The fair value of credit derivative trades with CDPCs as at 30 June 2009 was £2.3 billion (2008 - £4.8 billion) before applying a CVA of £0.8 billion (2008 - £1.3 billion). The Group's credit derivative exposures to CDPCs are valued using pricing models with inputs observed directly in the market. An adjustment is made to the model valuation as the creditworthiness of CDPCs differs from that of the credit risk assumptions used in the model. The adjustment reflects the estimated cost of hedging the counterparty risk arising from each trade. In the absence of market observable credit spreads of CDPCs, the cost of hedging the counterparty risk is estimated from an analysis of the underlying trades and the cost of hedging expected default losses in excess of the capital available in each vehicle. A reasonably possible alternative approach would be to estimate the cost of hedging the counterparty risk from market observable credit spreads of entities considered similar to CDPCs (for example monoline insurers with similar business or similarly rated entities). These reasonably possible alternative approaches would reduce the fair value credit derivatives with CDPCs by up to £111 million (2008 - £740 million) or increase the fair value by up to £245 million (2008 - £600 million). 


For all other level 3 derivatives, unobservable inputs are principally comprised of correlations and volatilities. Where a derivative valuation relies significantly on an unobservable input, the valuation is shown in level 3. It is usual for such derivative valuations to depend on several observable, and one or few unobservable model inputs. In determining reasonably possible alternative assumptions, the relative effect of unobservable inputs compared to those which may be observed was considered. Using reasonably possible alternative assumptions the fair value of all other level 3 derivative assets (excluding CDPCs) would be reduced by up to £428 million (2008 - £600 million) or increased by up to £422 million (2008 - £560 million), and derivative liabilities of £4.2 billion (2008 - £4.0 billion) would be reduced by up to £248 million (2008 - £300 million) or increased by up to £250 million (2008 - £280 million).




Other financial instruments


The carrying value of debt securities in issue is represented partly by underlying cash and partly through a derivative component.
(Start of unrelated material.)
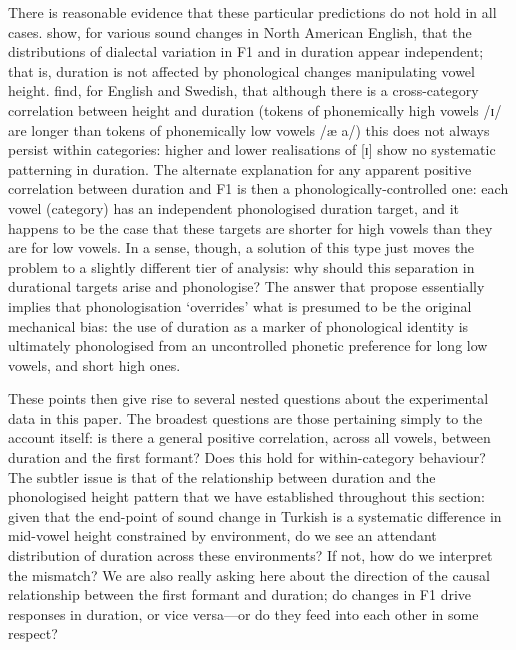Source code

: There is reasonable evidence that these particular predictions do not hold in all cases. \citet{Tauberer2009} show, for various sound changes in North American English, that the distributions of dialectal variation in F1 and in duration appear independent; that is, duration is not affected by phonological changes manipulating vowel height. \cite{Toivonen2015} find, for English and Swedish, that although there is a cross-category correlation between height and duration (tokens of phonemically high vowels /ɪ/ are longer than tokens of phonemically low vowels /æ a/) this does not always persist within categories: higher and lower realisations of [ɪ] show no systematic patterning in duration. The alternate explanation for any apparent positive correlation between duration and F1 is then a phonologically-controlled one: each vowel (category) has an independent phonologised duration target, and it happens to be the case that these targets are shorter for high vowels than they are for low vowels. In a sense, though, a solution of this type just moves the problem to a slightly different tier of analysis: why should this separation in durational targets arise and phonologise? The answer that \citet{Sole2010} propose essentially implies that phonologisation `overrides' what is presumed to be the original mechanical bias: the use of duration as a marker of phonological identity is ultimately phonologised from an uncontrolled phonetic preference for long low vowels, and short high ones.

These points then give rise to several nested questions about the experimental data in this paper. The broadest questions are those pertaining simply to the account itself: is there a general positive correlation, across all vowels, between duration and the first formant? Does this hold for within-category behaviour? The subtler issue is that of the relationship between duration and the phonologised height pattern that we have established throughout this section: given that the end-point of sound change in Turkish is a systematic difference in mid-vowel height constrained by environment, do we see an attendant distribution of duration across these environments? If not, how do we interpret the mismatch? We are also really asking here about the direction of the causal relationship between the first formant and duration; do changes in F1 drive responses in duration, or vice versa---or do they feed into each other in some respect?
The classification of the amount in level 3 is driven by the derivative component and not by assumptions.




In addition to the portfolios discussed above, there are other financial instruments which are held at fair value determined from data that are not market observable, or incorporating material adjustments to market observed data. Using reasonably possible alternate assumptions appropriate to the liability in question, such as credit spreads, derivative inputs and equity correlations, would reduce the fair value of other financial instruments held at fair value of £3.5 billion (2008 - £5.0 billion), primarily debt securities in issue of £3.1 billion (2008 - £4.4 billion), by up to £76 million (2008 - £250 million) or increase the fair value by up to £76 million (2008 - £210 million).  




  

Notes to pro forma results (continued)


11.

Financial instruments (continued)




Own credit


When valuing financial liabilities recorded at fair value, the Group takes into account the effect of its own credit standing. The categories of financial liabilities on which own credit spread adjustments are made are issued debt, including issued structured notes, and derivatives. An own credit adjustment is applied to positions where it is believed that counterparties would consider the Group's creditworthiness when pricing trades.
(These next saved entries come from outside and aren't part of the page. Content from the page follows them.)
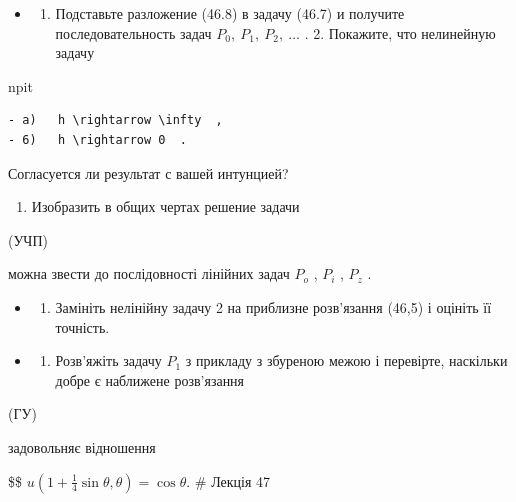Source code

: \documentclass[
  ukrainian,
]{article}
\providecommand{\tightlist}{%
  \setlength{\itemsep}{0pt}\setlength{\parskip}{0pt}}
\begin{document}
\begin{itemize}
\tightlist
\item
  \begin{enumerate}
  \def\labelenumi{\arabic{enumi}.}
  \tightlist
  \item
    Подставьте разложение (46.8) в задачу (46.7) и получите
    последовательность задач \(P_0,\ P_1,\ P_2,\ \dots\) . 2. Покажите,
    что нелинейную задачу
  \end{enumerate}
\end{itemize}

npit

\begin{verbatim}
- a)   h \rightarrow \infty  ,
- 6)   h \rightarrow 0  .
\end{verbatim}

Согласуется ли результат с вашей интунцией?

\begin{enumerate}
\def\labelenumi{\arabic{enumi}.}
\setcounter{enumi}{3}
\tightlist
\item
  Изобразить в общих чертах решение задачи
\end{enumerate}

(УЧП)

можна звести до послідовності лінійних задач \(P_{o}\) , \(P_{i}\) ,
\(P_{z}\) .

\begin{itemize}
\tightlist
\item
  \begin{enumerate}
  \def\labelenumi{\arabic{enumi}.}
  \setcounter{enumi}{2}
  \tightlist
  \item
    Замініть нелінійну задачу 2 на приблизне розв'язання (46,5) і
    оцініть її точність.
  \end{enumerate}
\item
  \begin{enumerate}
  \def\labelenumi{\arabic{enumi}.}
  \setcounter{enumi}{3}
  \tightlist
  \item
    Розв'яжіть задачу \(P_1\) з прикладу з збуреною межою і перевірте,
    наскільки добре є наближене розв'язання
  \end{enumerate}
\end{itemize}

(ГУ)

задовольняє відношення

\$\$ \(u\left(1 + \frac{1}{4}\sin\theta, \theta\right) = \cos\theta.\)
\# Лекція 47
\end{document}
For issued debt and structured notes, this adjustment is based on independent quotes from market participants for the debt issuance spreads above average inter-bank rates (at a range of tenors) which the market would demand when purchasing new senior or sub-debt issuances from the Group. Where necessary, these quotes are interpolated using a curve shape derived from CDS prices.
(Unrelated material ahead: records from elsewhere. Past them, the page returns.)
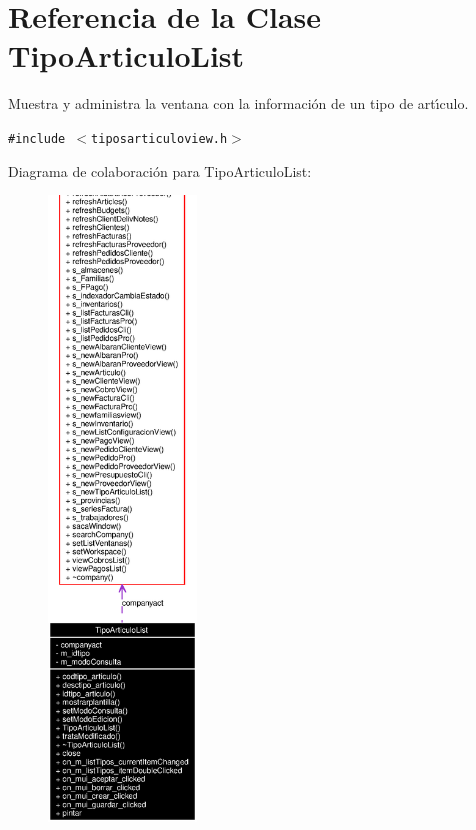 \section{Referencia de la Clase Tipo\-Articulo\-List}
\label{classTipoArticuloList}
Muestra y administra la ventana con la informaci\'{o}n de un tipo de art\'{\i}culo.  


{\tt \#include $<$tiposarticuloview.h$>$}

Diagrama de colaboraci\'{o}n para Tipo\-Articulo\-List:\begin{figure}[H]
\begin{center}
\leavevmode
\includegraphics[width=112pt]{classTipoArticuloList__coll__graph}
\end{center}
\end{figure}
The fair value of the Group's derivative financial liabilities has also been adjusted to reflect the Group's own credit risk. The adjustment takes into account collateral posted by the Group and the effects of master netting agreements.  

The table below shows the own credit spread adjustments on liabilities recorded in the income statement during the first half of the year.



Debt securities in issue





Held-for-trading 

Designated at fair value through profit and loss

Total 

Derivatives

Total 



£m 

£m

£m 

£m

£m 









At 1 January 2009

1,346 

1,027 

2,373 

450

2,823 


Net effect of changes to credit spreads 

242 

(73)

169 

54

223 


Foreign exchange movements

(189)

(31)

(220)

-

(220)


New issues and redemptions (net)

(22)

11 

(11)

-

(11)









At 30 June 2009

1,377 

934 

2,311 

504

2,815 









The effect of change in credit spreads could be reversed in future periods.



Reclassification of financial instruments


During 2008, as permitted by amended IAS 39, the Group reclassified financial assets from the held-for-trading and available-for-sale categories into the loans and receivables category and from the held-for-trading category into the available-for-sale category.. There were further reclassifications from the held-for-trading category to the loans and receivables category in the first half of 2009. The effect of the reclassifications and the balance sheet values of the assets were as follows.




Additional losses that would have been recognised in H1 2009 if reclassifications had not occurred






Reclassified in:


 

Total 

H1 2009 

2008 



£m 

£m 

£m 







From held-for-trading to:





Available-for-sale

(284) 

(284)


Loans and receivables

526  

178 

348 







Total

242  

178 

64 


  

Notes to pro forma results (continued)


11.

Financial instruments (continued)




Reclassification of financial instruments (continued)





Assets reclassified in 2009


30 June 2009

All reclassifications


31 December 2008

All reclassifications (1)



carrying value


Carrying  value 

Fair value 


Carrying value

Fair value



£m


£m 

£m 


£m

£m











From held-for-trading to:









Available-for-sale

-


8,442 

8,442 


12,047

12,047


Loans and receivables

1,871


16,458 

12,158 


20,774

16,628












1,871


24,900 

20,600 


32,821

28,675











From available-for-sale to:









Loans and receivables

-


866 

741 


1,016

956












1,871


25,766 

21,341 


33,837

29,631











Note:


(1) 31 December 2008 amounts have been restated.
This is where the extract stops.